In high school, Ernest was a good athlete and excelled at boxing and football. He and his buddies had secret poker games and took pride in their courage to walk on the wild side. Gambling was a sin in Oak Park.
One of Hemingway’s earliest boyhood efforts at writing included a story about a poker game in which the “pigeon” outsmarts the cheat. Gamblers, boxers and soldiers filled his early work. When he was 14, some of his school friends were arrested for shooting craps.
After graduating from high school in 1917, Ernest was anxious to get into World War I before it ended. However, the military would not take him because of defective vision in one eye.
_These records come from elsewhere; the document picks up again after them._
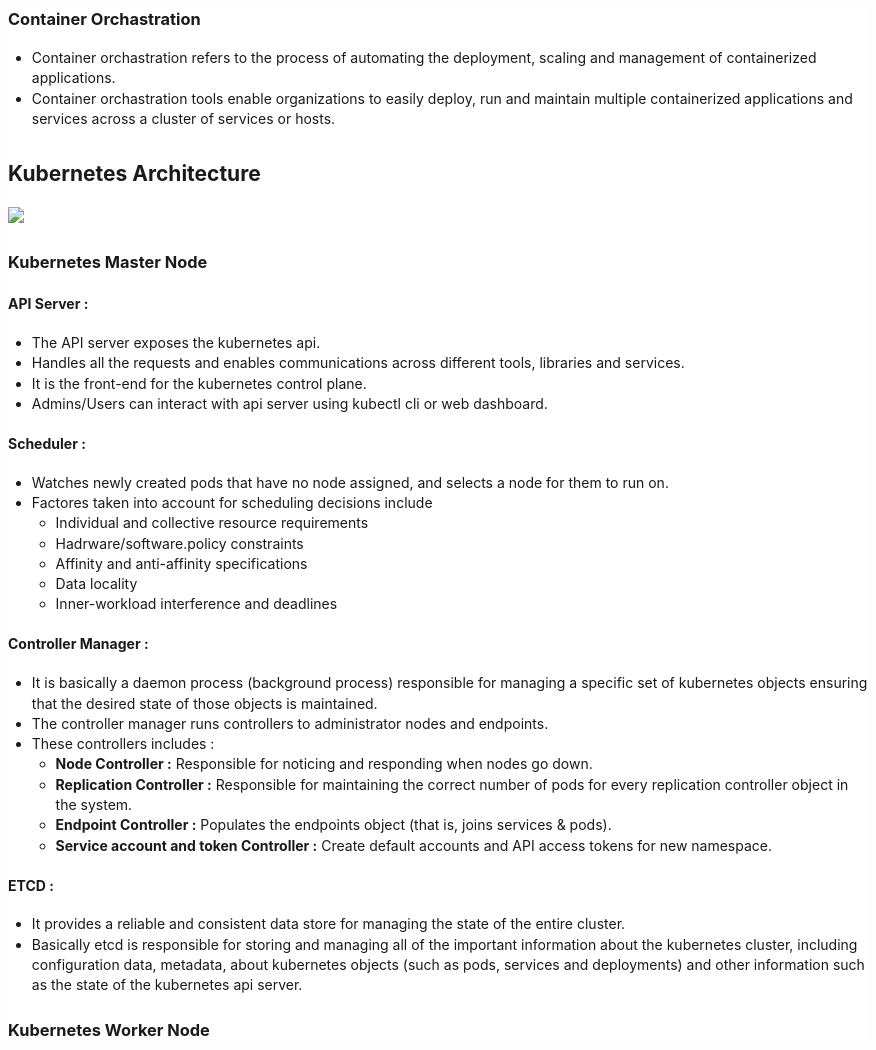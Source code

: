 ### Container Orchastration  

* Container orchastration refers to the process of automating the deployment, scaling and management of containerized applications.   
* Container orchastration tools enable organizations to easily deploy, run and maintain multiple containerized applications and services across a cluster of services or hosts.  

## Kubernetes Architecture     

![](kubernetes1.png)   

### Kubernetes Master Node  

#### API Server :   

- The API server exposes the kubernetes api.   
- Handles all the requests and enables communications across different tools, libraries and services.    
- It is the front-end for the kubernetes control plane.  
- Admins/Users can interact with api server using kubectl cli or web dashboard.     

#### Scheduler :   

- Watches newly created pods that have no node assigned, and selects a node for them to run on.
- Factores taken into account for scheduling decisions include
    - Individual and collective resource requirements
    - Hadrware/software.policy constraints
    - Affinity and anti-affinity specifications
    - Data locality
    - Inner-workload interference and deadlines

#### Controller Manager :  

- It is basically a daemon process (background process) responsible for managing a specific set of kubernetes objects ensuring that the desired state of those objects is maintained.  
- The controller manager runs controllers to administrator nodes and endpoints.    
- These controllers includes :  
    - __Node Controller :__ Responsible for noticing and responding when nodes go down.     
    - __Replication Controller :__ Responsible for maintaining the correct number of pods for every replication controller object in the system.  
    - __Endpoint Controller :__ Populates the endpoints object (that is, joins services & pods). 
    - __Service account and token Controller :__ Create default accounts and API access tokens for new namespace.     


#### ETCD : 

- It provides a reliable and consistent data store for managing the state of the entire cluster.   
- Basically etcd is responsible for storing and managing all of the important information about the kubernetes cluster, including configuration data, metadata, about kubernetes objects (such as pods, services and deployments) and other information such as the state of the kubernetes api server.   

### Kubernetes Worker Node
Determined not to miss the war experience, he joined the Red Cross as an ambulance driver and was sent to Italy. A month after arriving he was seriously injured when a shell landed nearby. He became the first American wounded in Italy.
After the war’s end, Ernest became a newspaper correspondent living among other Left Bank expatriates in Paris. Disillusionment with war and cynicism became the hallmark of “the lost generation”. In typical Hemingway bravado, he would say, “Shells are all the same. If they don’t hit you, there’s no story, and if they do, you don’t have to write it.”
As a young man, Ernest was a good amateur boxer. Living in Paris, he frequently attended and bet the fights. In excellent shape, he was often earned extra money, 10 francs a round, as a sparring partner for local professional heavyweights.
Ernest started writing fiction in Paris and soon became a recognized, respected author in the U.S. for his much acclaimed The Sun Also Rises (1926) and A Farewell to Arms (1929). In both works, he captures the taste, texture and terror of war.
During his years in Europe, Hemingway became an enthusiastic horse better. In A Moveable Feast, about his years in Paris during the Twenties, he confesses, “I was going to the races alone…involved in them and getting too mixed up with them. I worked two tracks in their season.” Eventually, he made himself stop going to the races. He admitted, “I was glad but it left an emptiness”.
An excellent marksman, pigeon shoots were another of his favorite pastimes. Betting always attended such contests and Ernest usually did well. During one private club competition, he won five of six shoots.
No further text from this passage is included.